*** Opening The records ***

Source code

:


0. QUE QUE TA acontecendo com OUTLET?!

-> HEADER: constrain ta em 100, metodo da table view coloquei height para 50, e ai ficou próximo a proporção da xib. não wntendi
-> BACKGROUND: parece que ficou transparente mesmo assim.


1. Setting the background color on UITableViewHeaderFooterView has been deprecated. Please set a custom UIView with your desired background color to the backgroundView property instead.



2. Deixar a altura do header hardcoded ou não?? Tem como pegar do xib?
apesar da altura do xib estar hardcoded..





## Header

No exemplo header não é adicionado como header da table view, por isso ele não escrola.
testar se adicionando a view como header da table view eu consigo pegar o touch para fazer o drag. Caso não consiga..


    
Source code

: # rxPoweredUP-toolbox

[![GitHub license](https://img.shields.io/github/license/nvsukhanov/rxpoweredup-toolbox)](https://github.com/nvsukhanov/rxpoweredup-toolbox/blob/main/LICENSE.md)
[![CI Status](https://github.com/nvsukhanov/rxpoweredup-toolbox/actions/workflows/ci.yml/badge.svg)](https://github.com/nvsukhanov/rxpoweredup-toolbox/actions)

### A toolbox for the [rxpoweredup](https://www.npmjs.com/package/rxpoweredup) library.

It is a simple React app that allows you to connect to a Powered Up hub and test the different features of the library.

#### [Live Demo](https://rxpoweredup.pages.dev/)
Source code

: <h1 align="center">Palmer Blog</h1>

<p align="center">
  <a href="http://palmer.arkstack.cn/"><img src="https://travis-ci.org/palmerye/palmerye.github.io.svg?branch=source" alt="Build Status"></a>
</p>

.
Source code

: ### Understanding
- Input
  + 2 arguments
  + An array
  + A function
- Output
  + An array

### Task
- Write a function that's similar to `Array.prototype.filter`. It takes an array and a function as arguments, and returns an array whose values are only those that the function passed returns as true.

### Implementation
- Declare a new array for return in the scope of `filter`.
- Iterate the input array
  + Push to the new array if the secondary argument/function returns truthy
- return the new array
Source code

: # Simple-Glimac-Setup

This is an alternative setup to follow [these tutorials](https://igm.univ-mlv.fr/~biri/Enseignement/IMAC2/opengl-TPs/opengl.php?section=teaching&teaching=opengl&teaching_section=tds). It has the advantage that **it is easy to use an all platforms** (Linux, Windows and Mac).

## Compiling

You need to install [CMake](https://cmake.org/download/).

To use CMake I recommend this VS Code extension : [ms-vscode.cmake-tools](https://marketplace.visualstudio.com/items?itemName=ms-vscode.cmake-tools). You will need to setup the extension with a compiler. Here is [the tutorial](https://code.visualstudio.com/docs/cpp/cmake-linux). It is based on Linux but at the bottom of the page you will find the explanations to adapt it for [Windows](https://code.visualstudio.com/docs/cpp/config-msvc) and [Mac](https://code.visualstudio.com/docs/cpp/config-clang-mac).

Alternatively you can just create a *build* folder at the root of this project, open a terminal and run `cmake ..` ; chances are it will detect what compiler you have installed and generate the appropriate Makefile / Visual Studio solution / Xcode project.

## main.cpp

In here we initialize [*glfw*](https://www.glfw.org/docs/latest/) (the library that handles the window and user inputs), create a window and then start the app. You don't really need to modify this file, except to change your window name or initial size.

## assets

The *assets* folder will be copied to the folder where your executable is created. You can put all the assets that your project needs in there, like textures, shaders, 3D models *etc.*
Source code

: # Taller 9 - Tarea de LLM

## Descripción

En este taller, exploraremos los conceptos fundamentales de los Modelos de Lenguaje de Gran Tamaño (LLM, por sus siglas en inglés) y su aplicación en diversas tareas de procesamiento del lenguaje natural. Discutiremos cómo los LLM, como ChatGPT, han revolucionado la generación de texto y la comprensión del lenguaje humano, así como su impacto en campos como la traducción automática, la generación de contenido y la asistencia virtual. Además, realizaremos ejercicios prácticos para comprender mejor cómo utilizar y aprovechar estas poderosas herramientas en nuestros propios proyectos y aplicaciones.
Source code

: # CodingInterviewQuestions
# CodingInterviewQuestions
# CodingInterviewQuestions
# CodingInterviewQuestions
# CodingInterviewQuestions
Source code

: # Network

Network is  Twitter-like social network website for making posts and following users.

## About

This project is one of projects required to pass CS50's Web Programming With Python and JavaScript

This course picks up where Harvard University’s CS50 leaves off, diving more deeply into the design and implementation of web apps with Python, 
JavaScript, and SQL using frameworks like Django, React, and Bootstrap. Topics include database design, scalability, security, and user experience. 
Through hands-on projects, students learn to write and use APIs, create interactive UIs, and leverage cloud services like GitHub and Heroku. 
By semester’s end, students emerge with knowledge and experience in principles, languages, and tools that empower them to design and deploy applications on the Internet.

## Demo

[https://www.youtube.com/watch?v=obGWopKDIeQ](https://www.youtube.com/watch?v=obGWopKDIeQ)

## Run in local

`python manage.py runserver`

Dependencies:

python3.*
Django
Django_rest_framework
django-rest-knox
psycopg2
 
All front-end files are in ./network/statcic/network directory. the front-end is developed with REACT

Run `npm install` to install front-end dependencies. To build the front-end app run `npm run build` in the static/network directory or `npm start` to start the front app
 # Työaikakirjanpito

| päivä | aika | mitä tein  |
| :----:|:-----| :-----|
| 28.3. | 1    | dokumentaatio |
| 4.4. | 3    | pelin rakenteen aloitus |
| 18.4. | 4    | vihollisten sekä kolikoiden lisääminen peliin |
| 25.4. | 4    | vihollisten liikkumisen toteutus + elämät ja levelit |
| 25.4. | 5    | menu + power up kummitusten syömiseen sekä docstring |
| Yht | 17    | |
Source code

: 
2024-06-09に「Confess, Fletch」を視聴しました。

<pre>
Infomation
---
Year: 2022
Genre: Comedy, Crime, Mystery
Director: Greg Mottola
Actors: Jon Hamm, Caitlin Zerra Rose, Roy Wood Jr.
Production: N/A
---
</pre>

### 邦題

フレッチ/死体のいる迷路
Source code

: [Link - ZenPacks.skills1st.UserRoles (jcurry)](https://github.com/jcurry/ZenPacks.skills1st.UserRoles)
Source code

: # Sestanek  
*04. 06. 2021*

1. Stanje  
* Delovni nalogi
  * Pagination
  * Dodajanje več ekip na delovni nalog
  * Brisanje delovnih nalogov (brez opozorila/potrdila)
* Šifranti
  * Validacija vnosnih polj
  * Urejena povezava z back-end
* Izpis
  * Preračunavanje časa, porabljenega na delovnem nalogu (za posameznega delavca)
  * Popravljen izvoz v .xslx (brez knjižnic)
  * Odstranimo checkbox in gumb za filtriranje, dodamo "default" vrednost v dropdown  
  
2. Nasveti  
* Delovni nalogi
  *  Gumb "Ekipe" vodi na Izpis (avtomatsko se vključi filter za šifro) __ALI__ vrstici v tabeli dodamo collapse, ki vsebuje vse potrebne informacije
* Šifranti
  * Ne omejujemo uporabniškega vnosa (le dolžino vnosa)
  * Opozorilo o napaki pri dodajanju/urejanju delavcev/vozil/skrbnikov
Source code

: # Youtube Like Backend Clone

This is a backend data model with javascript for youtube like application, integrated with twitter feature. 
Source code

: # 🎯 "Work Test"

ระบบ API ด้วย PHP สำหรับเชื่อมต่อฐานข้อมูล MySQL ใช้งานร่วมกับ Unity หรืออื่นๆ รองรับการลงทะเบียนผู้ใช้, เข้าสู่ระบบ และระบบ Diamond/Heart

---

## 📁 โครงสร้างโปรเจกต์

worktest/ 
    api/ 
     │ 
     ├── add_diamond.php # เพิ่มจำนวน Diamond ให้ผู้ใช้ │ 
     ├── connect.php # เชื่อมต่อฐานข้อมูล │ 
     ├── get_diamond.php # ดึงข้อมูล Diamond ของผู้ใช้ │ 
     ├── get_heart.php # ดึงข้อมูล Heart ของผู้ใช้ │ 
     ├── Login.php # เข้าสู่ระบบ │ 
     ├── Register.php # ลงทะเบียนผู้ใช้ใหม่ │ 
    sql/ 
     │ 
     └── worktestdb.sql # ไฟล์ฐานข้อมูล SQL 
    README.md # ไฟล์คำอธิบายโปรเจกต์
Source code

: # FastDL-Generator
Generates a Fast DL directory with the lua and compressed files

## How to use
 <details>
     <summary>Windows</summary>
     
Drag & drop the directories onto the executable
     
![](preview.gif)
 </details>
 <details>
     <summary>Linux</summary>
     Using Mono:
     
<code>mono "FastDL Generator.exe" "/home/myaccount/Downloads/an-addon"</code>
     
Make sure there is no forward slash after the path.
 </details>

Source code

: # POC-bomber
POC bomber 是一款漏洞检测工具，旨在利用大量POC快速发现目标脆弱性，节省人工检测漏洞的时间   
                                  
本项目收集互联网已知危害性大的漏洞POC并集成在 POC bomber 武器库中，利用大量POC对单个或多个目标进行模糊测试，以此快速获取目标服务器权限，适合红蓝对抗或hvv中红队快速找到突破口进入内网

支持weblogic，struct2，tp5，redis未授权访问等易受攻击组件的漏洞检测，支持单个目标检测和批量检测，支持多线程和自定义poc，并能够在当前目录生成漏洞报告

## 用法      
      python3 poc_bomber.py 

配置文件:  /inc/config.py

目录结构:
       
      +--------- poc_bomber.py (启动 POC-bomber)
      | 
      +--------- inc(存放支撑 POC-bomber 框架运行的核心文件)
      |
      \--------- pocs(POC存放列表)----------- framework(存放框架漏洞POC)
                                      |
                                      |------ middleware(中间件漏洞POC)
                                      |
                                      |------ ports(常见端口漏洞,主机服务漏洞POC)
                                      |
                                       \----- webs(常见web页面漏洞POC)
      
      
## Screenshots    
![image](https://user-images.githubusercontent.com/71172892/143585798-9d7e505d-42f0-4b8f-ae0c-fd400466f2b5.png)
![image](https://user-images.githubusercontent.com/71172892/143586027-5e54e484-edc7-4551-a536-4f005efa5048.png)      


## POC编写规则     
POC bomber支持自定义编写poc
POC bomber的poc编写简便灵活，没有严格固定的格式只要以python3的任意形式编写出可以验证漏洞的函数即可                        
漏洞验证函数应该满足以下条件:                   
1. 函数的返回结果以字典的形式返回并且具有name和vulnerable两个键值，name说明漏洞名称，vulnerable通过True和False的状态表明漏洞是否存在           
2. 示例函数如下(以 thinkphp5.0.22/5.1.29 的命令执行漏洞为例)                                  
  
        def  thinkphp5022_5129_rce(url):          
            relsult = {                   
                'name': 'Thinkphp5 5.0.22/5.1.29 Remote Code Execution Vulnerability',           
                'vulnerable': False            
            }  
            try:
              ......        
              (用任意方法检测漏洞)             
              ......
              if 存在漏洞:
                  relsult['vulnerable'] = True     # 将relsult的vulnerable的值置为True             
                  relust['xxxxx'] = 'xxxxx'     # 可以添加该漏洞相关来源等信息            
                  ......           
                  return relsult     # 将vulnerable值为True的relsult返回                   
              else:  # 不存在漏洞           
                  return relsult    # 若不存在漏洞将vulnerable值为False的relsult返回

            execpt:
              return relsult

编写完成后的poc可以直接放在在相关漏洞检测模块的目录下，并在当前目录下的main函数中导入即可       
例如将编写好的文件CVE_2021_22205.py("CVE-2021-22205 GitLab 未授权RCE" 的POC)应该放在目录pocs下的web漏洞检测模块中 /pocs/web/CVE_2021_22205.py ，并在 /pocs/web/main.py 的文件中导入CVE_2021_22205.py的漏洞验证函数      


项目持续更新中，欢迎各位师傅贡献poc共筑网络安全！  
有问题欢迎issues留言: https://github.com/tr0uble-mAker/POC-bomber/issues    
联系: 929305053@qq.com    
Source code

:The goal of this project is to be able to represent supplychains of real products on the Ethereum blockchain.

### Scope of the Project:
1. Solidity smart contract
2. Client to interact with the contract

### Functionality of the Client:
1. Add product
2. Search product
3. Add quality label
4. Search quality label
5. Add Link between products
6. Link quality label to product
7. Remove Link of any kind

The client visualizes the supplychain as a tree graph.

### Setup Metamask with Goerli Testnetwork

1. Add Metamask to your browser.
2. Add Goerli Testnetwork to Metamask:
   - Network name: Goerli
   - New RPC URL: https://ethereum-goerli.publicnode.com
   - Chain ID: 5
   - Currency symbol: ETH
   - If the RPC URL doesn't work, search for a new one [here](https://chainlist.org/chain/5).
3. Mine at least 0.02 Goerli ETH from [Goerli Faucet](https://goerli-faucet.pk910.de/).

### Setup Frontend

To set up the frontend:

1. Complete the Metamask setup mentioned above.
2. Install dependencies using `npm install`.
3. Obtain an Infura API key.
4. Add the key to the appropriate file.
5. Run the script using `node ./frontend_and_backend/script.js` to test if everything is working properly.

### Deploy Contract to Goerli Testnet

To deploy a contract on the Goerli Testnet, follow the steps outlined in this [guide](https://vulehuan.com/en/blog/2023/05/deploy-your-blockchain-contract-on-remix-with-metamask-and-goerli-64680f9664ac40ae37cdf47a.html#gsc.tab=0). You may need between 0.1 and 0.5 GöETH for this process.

*** Closing The records ***

In the entries above, which lines hold the word "como"? Copy them out.

Task output:
2. Deixar a altura do header hardcoded ou não?? Tem como pegar do xib?
No exemplo header não é adicionado como header da table view, por isso ele não escrola.
testar se adicionando a view como header da table view eu consigo pegar o touch para fazer o drag. Caso não consiga..
En este taller, exploraremos los conceptos fundamentales de los Modelos de Lenguaje de Gran Tamaño (LLM, por sus siglas en inglés) y su aplicación en diversas tareas de procesamiento del lenguaje natural. Discutiremos cómo los LLM, como ChatGPT, han revolucionado la generación de texto y la comprensión del lenguaje humano, así como su impacto en campos como la traducción automática, la generación de contenido y la asistencia virtual. Además, realizaremos ejercicios prácticos para comprender mejor cómo utilizar y aprovechar estas poderosas herramientas en nuestros propios proyectos y aplicaciones.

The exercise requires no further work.